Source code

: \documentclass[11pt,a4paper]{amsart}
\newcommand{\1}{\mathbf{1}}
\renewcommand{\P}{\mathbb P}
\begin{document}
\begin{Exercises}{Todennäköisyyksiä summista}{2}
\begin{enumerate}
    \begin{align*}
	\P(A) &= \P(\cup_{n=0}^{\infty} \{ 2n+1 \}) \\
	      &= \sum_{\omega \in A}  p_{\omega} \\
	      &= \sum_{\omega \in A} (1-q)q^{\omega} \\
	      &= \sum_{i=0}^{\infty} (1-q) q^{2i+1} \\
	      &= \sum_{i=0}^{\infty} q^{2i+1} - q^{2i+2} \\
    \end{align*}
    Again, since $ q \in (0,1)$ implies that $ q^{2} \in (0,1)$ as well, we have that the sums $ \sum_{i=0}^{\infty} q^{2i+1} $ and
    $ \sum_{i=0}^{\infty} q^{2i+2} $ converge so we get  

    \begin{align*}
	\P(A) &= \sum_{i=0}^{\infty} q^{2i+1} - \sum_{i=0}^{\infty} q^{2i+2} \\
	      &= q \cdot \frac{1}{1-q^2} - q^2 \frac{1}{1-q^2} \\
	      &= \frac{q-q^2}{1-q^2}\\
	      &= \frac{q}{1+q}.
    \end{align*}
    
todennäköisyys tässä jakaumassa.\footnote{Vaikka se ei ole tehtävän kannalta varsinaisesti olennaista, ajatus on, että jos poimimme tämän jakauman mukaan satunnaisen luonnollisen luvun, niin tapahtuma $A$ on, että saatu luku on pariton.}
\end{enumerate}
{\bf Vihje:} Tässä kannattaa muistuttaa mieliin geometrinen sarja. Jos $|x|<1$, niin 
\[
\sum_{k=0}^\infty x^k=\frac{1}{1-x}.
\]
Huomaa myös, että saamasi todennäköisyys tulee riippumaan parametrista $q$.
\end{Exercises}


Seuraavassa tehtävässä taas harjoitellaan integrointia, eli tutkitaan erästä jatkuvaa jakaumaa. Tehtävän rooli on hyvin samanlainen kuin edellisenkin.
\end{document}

**About this exercise**
In the entries above, identify every line with the string "begin".

**Answer space**
\begin{document}
\begin{Exercises}{Todennäköisyyksiä summista}{2}
\begin{enumerate}
    \begin{align*}
    \begin{align*}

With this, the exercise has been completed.